Aim of the exercise
Give back exactly the first lines of the entries below, through the line with "The effect of stochasticity".
[[ Record set, beginning ]]
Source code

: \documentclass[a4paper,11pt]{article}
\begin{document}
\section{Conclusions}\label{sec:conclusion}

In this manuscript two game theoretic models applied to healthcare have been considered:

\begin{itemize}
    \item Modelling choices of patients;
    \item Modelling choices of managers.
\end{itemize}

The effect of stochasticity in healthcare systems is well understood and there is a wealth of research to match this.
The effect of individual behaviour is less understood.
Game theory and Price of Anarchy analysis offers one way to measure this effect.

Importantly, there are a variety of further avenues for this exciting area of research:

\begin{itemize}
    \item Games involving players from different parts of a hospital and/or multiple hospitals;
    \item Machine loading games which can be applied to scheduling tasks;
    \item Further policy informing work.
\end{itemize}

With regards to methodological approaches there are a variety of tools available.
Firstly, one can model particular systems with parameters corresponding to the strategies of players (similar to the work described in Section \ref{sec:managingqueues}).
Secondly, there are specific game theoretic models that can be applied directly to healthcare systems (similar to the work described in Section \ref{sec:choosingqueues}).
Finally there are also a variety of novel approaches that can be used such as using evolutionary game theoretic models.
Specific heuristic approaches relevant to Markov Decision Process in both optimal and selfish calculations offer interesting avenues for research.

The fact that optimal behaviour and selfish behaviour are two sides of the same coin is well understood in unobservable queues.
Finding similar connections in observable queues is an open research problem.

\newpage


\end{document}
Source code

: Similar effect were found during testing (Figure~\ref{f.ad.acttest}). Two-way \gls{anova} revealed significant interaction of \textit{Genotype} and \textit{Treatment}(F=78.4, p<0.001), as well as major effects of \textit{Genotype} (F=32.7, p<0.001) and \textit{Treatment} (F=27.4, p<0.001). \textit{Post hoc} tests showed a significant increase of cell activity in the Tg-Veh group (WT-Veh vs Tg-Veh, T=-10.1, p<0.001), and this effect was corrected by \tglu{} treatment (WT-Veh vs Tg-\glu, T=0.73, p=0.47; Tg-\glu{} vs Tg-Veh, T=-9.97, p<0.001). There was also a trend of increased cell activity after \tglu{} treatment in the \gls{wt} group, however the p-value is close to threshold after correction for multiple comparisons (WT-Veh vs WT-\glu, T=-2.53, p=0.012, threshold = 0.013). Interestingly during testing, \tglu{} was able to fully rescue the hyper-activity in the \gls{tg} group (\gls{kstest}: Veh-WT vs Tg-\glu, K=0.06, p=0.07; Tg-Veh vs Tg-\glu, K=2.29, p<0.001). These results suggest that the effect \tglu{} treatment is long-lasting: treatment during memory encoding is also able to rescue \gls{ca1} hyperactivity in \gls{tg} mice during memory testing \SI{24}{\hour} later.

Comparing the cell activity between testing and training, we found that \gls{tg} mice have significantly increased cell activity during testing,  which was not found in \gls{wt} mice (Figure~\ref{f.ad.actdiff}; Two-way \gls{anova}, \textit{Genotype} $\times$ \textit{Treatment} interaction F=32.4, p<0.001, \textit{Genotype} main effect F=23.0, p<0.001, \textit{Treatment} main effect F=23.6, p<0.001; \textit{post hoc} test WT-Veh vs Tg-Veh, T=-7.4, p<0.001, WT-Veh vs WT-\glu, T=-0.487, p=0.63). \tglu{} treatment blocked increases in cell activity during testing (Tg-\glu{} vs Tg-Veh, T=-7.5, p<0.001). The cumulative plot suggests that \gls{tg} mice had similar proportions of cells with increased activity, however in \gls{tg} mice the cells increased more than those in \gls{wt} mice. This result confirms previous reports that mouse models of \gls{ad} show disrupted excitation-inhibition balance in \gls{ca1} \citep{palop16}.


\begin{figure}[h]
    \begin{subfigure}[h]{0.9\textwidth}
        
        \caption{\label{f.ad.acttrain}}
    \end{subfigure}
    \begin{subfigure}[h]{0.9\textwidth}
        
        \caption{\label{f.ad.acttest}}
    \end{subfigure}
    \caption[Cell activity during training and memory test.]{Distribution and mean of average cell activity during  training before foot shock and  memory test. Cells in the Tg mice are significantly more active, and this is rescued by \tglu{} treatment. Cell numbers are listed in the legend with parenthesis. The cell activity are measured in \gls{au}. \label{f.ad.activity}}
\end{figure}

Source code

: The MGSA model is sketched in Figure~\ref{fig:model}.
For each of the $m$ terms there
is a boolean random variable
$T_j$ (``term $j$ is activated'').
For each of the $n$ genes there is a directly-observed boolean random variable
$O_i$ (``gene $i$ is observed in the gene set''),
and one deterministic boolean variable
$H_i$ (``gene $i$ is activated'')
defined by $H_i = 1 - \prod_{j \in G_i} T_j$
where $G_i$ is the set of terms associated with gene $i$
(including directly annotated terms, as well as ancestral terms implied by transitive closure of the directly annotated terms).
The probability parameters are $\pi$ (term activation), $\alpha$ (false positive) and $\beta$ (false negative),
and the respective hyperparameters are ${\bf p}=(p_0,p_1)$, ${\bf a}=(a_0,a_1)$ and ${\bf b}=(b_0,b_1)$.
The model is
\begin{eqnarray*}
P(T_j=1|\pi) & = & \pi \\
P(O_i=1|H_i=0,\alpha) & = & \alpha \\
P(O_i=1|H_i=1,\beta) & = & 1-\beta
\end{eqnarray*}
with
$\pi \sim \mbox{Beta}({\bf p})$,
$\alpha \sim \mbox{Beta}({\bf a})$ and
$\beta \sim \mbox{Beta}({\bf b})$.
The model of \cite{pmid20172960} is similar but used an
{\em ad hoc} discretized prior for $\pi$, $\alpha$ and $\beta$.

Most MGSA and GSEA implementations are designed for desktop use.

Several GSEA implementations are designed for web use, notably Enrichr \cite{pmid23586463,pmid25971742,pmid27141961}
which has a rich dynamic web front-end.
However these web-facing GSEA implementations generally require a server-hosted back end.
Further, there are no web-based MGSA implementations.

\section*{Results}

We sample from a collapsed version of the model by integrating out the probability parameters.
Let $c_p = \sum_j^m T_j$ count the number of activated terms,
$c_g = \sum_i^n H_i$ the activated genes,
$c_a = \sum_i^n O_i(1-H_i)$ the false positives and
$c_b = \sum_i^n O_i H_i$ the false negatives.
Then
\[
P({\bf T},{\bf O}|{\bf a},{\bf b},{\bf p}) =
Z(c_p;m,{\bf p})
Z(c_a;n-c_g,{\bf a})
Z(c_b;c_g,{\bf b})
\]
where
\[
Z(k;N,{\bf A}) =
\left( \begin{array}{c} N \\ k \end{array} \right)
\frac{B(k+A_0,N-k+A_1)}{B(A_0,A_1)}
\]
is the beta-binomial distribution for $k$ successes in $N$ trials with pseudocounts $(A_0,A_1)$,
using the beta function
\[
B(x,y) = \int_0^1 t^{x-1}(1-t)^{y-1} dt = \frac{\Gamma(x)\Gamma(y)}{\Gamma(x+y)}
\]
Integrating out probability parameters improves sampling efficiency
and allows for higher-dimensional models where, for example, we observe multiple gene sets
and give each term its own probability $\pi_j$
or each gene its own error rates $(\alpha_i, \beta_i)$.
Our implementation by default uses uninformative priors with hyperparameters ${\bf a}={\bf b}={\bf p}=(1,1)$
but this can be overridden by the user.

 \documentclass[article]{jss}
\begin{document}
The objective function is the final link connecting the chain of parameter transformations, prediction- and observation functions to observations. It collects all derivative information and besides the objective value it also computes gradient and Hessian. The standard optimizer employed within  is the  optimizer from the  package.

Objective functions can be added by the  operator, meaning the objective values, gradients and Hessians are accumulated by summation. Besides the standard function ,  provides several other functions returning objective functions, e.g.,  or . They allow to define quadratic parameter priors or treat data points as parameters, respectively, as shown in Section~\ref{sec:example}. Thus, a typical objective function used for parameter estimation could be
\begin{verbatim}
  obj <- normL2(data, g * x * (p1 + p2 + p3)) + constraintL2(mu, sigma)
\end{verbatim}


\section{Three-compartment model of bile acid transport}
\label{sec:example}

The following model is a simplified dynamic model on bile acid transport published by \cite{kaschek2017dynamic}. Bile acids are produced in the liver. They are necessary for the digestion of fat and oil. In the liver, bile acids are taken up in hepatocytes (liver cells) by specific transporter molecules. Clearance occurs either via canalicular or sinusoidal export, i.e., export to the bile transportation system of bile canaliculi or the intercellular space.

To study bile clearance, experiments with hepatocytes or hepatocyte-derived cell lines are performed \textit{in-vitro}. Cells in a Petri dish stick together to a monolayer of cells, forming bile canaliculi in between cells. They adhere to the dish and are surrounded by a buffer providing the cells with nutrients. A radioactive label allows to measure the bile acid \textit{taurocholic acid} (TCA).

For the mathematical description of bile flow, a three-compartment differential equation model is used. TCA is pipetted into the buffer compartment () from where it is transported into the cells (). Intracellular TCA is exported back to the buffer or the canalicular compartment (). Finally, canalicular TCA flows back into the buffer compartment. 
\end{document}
[[ Record set, end ]]
Result for this exercise
Source code

: \documentclass[a4paper,11pt]{article}
\begin{document}
\section{Conclusions}\label{sec:conclusion}

In this manuscript two game theoretic models applied to healthcare have been considered:

\begin{itemize}
    \item Modelling choices of patients;
    \item Modelling choices of managers.
\end{itemize}

The effect of stochasticity in healthcare systems is well understood and there is a wealth of research to match this.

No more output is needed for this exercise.